Gh, August 08, 2018 - 6:51 pm UTC

You can build any a datalake where all changes are logged in as simple rows as fact tables.
Then build on a set of mv refreshed incrementally using analytics


A reader, August 08, 2018 - 9:27 pm UTC

Thanks for your response Chris.

"So you want your consumers to join changes with the relevant parent data?"

This is the first time we are looking to use CDC design pattern and we are in very early stages and getting mixed up with the traditional batch data extracts and CDC design pattern. So far we discussed about having batch data extracts as initial data loads but these batch extracts won't have primary keys since they are de-normalized. So any subsequent CDC updates will still need to be in de-normalized format, hence my original question about getting PK values of the parent tables.

After your response, I read little bit about CDC design pattern, in all cases CDC is described in use with data warehouse or analytics data (i.e. internal systems only). Is it a common practice to send CDC data changes to external clients and ask them to replicate part of our data tables and let them do the joins? How about future schema/table enhancements? Thanks.


- Prasad P
Chris Saxon
August 09, 2018 - 9:55 am UTC

What exactly are your consumers? What is their purpose and why do they need to reconstruct the full data set?

these batch extracts won't have primary keys since they are de-normalized

Any particular reason to exclude the primary keys? And, assuming you mean sequence assigned PKs (or similar), the data will still include the business key, right?

Can you join on that?

Prasad Panchagnula, August 09, 2018 - 1:47 pm UTC

"What exactly are your consumers? What is their purpose and why do they need to reconstruct the full data set?"

The nature of the data is of financial nature - investments, stocks, assets..etc. Sometimes the data is sent to marketing teams with performance figures. They don't need to reconstruct the full data set, but with CDC implementation pattern, the design pattern setup seems to have mirrored tables in both source and target systems which makes it easy to push (synchronise) changed data in one table to the target system and let the target system join the data. In this way we are hoping that we could send our data changes quickly asap. We are still contemplating whether to send data at table level and let target systems do the joins or we join them up and then send them.
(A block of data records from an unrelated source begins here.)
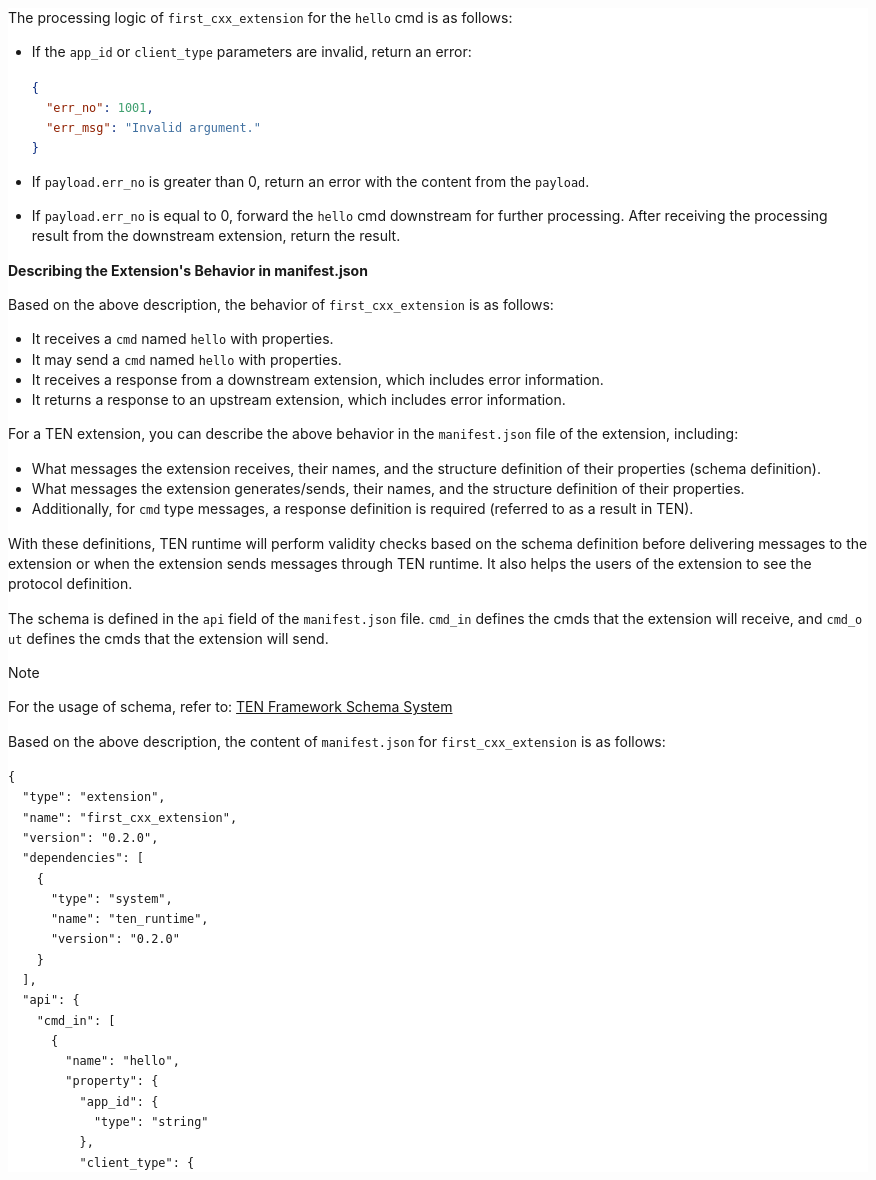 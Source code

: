 The processing logic of `first_cxx_extension` for the `hello` cmd is as follows:

* If the `app_id` or `client_type` parameters are invalid, return an error:

    ```json
    {
      "err_no": 1001,
      "err_msg": "Invalid argument."
    }
    ```

* If `payload.err_no` is greater than 0, return an error with the content from the `payload`.
* If `payload.err_no` is equal to 0, forward the `hello` cmd downstream for further processing. After receiving the processing result from the downstream extension, return the result.

**Describing the Extension's Behavior in manifest.json**

Based on the above description, the behavior of `first_cxx_extension` is as follows:

* It receives a `cmd` named `hello` with properties.
* It may send a `cmd` named `hello` with properties.
* It receives a response from a downstream extension, which includes error information.
* It returns a response to an upstream extension, which includes error information.

For a TEN extension, you can describe the above behavior in the `manifest.json` file of the extension, including:

* What messages the extension receives, their names, and the structure definition of their properties (schema definition).
* What messages the extension generates/sends, their names, and the structure definition of their properties.
* Additionally, for `cmd` type messages, a response definition is required (referred to as a result in TEN).

With these definitions, TEN runtime will perform validity checks based on the schema definition before delivering messages to the extension or when the extension sends messages through TEN runtime. It also helps the users of the extension to see the protocol definition.

The schema is defined in the `api` field of the `manifest.json` file. `cmd_in` defines the cmds that the extension will receive, and `cmd_out` defines the cmds that the extension will send.

Note

For the usage of schema, refer to: [TEN Framework Schema System](https://github.com/TEN-framework/ten_framework/blob/main/docs/ten_framework/schema_system.md)

Based on the above description, the content of `manifest.json` for `first_cxx_extension` is as follows:

```
{
  "type": "extension",
  "name": "first_cxx_extension",
  "version": "0.2.0",
  "dependencies": [
    {
      "type": "system",
      "name": "ten_runtime",
      "version": "0.2.0"
    }
  ],
  "api": {
    "cmd_in": [
      {
        "name": "hello",
        "property": {
          "app_id": {
            "type": "string"
          },
          "client_type": {
```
"Any particular reason to exclude the primary keys? And, assuming you mean sequence assigned PKs (or similar), the data will still include the business key, right?"
Correct, they still have business keys but not the number sequence primary keys. In some tables, the business keys are the PK's and in others they are not. So, in those tables where sequence numbers are used as PK's, we need to put some context around it in order to define what data it is related to, hence reverse traverse to the parent tables for parent's business key.

- Prasad P
Chris Saxon
August 09, 2018 - 4:05 pm UTC

It depends on where you want to put your effort.

If you're doing the joins on the source system, it's

- More load on the source system
- More work for you to put the propagation in place
- If the consumers want to change the data in their report, you need to recode the propagation.
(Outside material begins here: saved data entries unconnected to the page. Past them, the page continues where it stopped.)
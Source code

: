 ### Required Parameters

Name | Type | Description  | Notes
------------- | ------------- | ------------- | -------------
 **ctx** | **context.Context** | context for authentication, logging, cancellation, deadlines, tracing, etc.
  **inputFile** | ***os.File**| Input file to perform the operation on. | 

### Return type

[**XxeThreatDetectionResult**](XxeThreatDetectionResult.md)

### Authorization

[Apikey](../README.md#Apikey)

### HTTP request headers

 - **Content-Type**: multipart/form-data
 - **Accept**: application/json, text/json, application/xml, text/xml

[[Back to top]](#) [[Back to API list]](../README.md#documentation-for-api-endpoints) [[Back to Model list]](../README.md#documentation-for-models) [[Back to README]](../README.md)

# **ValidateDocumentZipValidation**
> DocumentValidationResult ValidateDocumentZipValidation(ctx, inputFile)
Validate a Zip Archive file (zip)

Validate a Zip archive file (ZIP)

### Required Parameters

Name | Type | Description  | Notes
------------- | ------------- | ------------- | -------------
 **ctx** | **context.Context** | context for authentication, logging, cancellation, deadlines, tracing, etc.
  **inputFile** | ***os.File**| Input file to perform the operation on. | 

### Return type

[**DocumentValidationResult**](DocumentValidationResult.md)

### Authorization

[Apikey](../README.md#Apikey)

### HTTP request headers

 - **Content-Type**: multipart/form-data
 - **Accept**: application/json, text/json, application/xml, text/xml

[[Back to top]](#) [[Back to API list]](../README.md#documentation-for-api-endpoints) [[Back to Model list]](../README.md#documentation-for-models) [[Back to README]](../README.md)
Whereas if you do the joins on the consumers, it's

- Less load on the source system
- Less work for you to put the propagation in place
- Consumers have the flexibility to write their own reports (assuming they don't want data from new tables).

I'm struggling to see what benefit you get from doing the joins yourself on the source.

Prasad Panchagnula, August 09, 2018 - 4:22 pm UTC

"I'm struggling to see what benefit you get from doing the joins yourself on the source. "

This is how we have at the moment where we send de-normalized data as a batch at the end of the month (or fortnight).

We believe (or someone within our organisation) that we can push the data changes faster by adopting CDC design pattern. Only thing I'm still not sure is if anyone has implemented this CDC pattern to push data changes to external parties and if anyone has implemented this for a data of this nature which I'm dealing with i.e. financial/asset related.
Chris Saxon
August 10, 2018 - 8:22 am UTC

CDC should allow the consumers to get changes faster.

Forget your current approach. Push changes for all the tables each consumer cares about as they come in. You may want/need to build a transformation step at the end to convert the data to a format the consumer wants.

This is the basis of ETL & data warehousing. There are various ETL design patterns available. But the exact details of how you do this depends on your goals. Understand what you're trying to achieve by doing this before rushing in with CDC!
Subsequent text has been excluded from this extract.